**ASSIGNMENT**:
Give the count of lines in the data that include the string "owners", with no added remarks.

(Data items)
▼▼▼

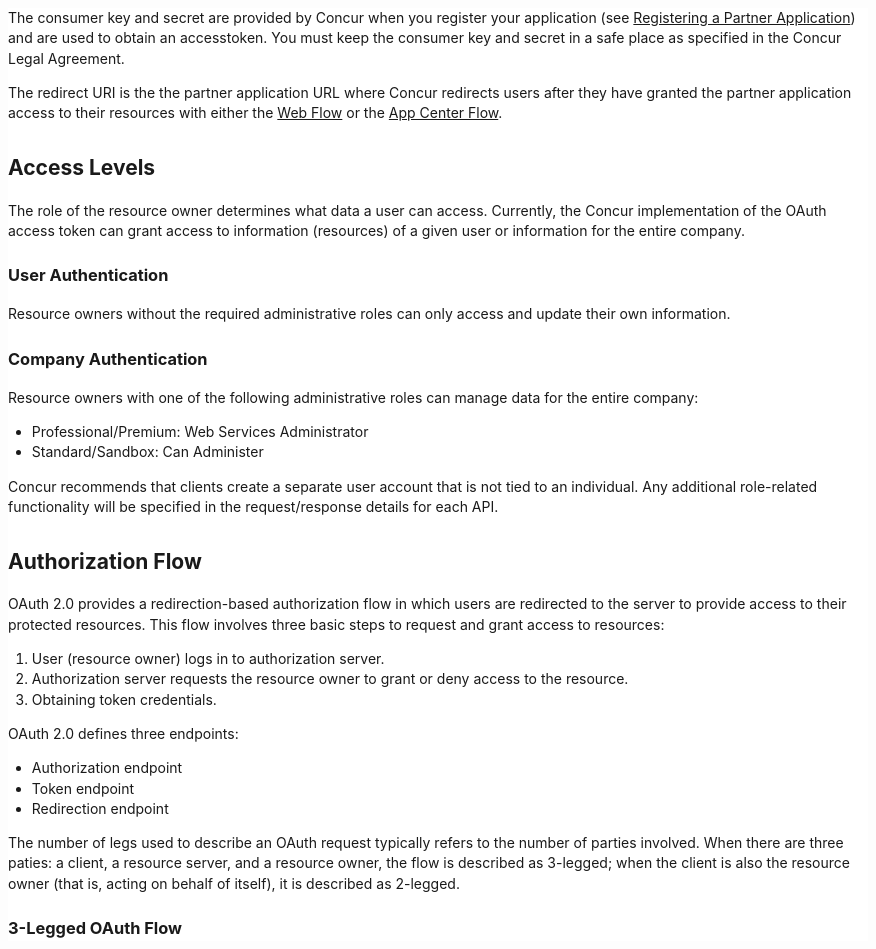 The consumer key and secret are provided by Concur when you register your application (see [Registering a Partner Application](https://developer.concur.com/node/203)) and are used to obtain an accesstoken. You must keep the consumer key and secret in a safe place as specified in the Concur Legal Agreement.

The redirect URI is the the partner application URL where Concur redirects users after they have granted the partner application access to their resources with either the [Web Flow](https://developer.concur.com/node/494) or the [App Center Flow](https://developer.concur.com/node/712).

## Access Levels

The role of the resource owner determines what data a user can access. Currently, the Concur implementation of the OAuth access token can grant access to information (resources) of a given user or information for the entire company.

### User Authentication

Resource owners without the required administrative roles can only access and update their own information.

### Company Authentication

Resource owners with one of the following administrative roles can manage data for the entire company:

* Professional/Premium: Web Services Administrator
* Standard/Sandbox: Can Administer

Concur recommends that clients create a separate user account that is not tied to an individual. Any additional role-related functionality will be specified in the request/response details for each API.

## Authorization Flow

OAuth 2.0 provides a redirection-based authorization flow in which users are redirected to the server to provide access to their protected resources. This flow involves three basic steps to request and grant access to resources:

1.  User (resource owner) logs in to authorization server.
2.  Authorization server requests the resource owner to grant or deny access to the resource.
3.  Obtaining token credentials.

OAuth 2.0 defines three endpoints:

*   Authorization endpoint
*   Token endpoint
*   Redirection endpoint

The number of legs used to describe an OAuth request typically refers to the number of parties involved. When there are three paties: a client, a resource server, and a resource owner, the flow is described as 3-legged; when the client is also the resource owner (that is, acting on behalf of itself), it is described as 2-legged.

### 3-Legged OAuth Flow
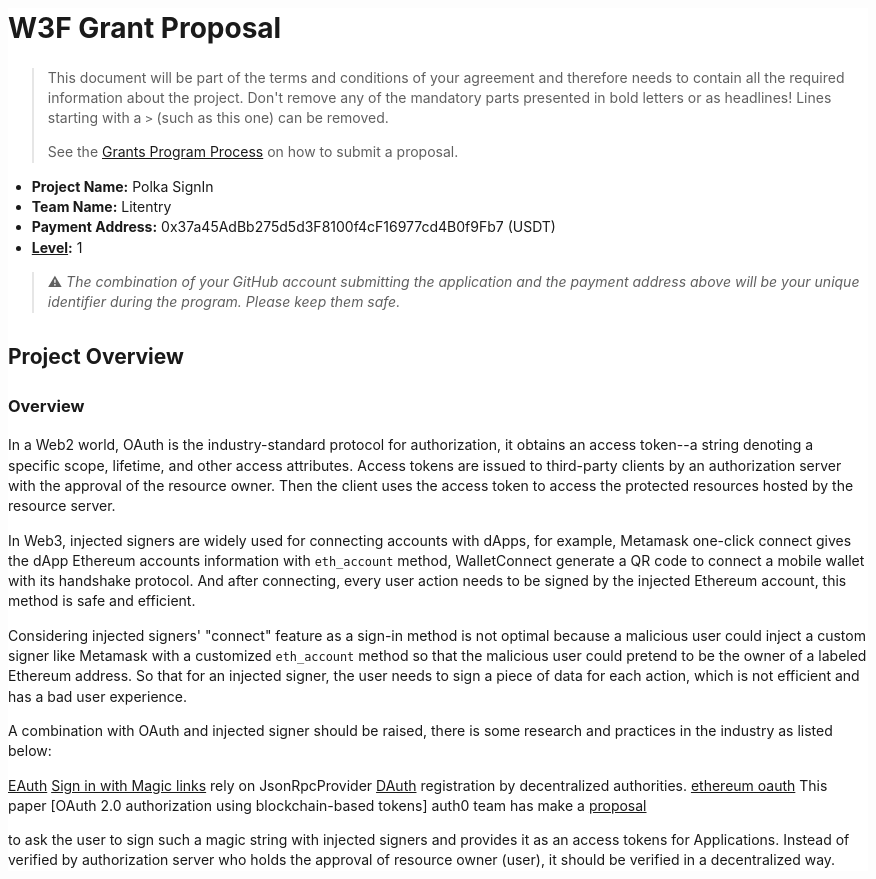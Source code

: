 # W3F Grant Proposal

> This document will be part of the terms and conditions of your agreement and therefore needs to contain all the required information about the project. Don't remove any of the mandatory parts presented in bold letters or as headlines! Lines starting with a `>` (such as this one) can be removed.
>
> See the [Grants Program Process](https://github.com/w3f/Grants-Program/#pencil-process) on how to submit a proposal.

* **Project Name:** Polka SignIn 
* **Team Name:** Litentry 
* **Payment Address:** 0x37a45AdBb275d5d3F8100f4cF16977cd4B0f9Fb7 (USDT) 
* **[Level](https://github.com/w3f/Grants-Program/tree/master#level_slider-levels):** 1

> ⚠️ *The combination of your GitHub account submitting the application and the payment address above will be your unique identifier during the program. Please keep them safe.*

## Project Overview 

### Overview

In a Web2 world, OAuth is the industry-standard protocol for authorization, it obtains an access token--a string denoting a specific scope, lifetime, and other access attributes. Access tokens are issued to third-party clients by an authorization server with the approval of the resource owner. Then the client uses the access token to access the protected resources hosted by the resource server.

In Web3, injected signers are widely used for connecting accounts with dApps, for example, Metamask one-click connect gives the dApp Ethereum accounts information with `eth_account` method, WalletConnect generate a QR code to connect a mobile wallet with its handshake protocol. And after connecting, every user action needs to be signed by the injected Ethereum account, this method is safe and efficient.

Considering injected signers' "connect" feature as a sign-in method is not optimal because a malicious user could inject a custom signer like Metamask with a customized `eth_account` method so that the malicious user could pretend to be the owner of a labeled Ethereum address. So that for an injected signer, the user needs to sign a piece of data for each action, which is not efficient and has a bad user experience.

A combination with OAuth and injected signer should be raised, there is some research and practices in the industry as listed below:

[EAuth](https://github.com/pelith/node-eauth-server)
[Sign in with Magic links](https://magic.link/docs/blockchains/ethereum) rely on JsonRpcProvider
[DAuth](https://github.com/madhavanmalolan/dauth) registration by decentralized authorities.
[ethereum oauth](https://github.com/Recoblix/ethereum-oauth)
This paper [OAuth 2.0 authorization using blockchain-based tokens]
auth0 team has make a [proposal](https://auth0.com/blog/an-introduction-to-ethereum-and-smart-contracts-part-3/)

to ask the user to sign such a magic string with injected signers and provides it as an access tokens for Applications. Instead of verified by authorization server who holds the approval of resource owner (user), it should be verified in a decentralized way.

▲▲▲

**COMPLETED EXERCISE**:
2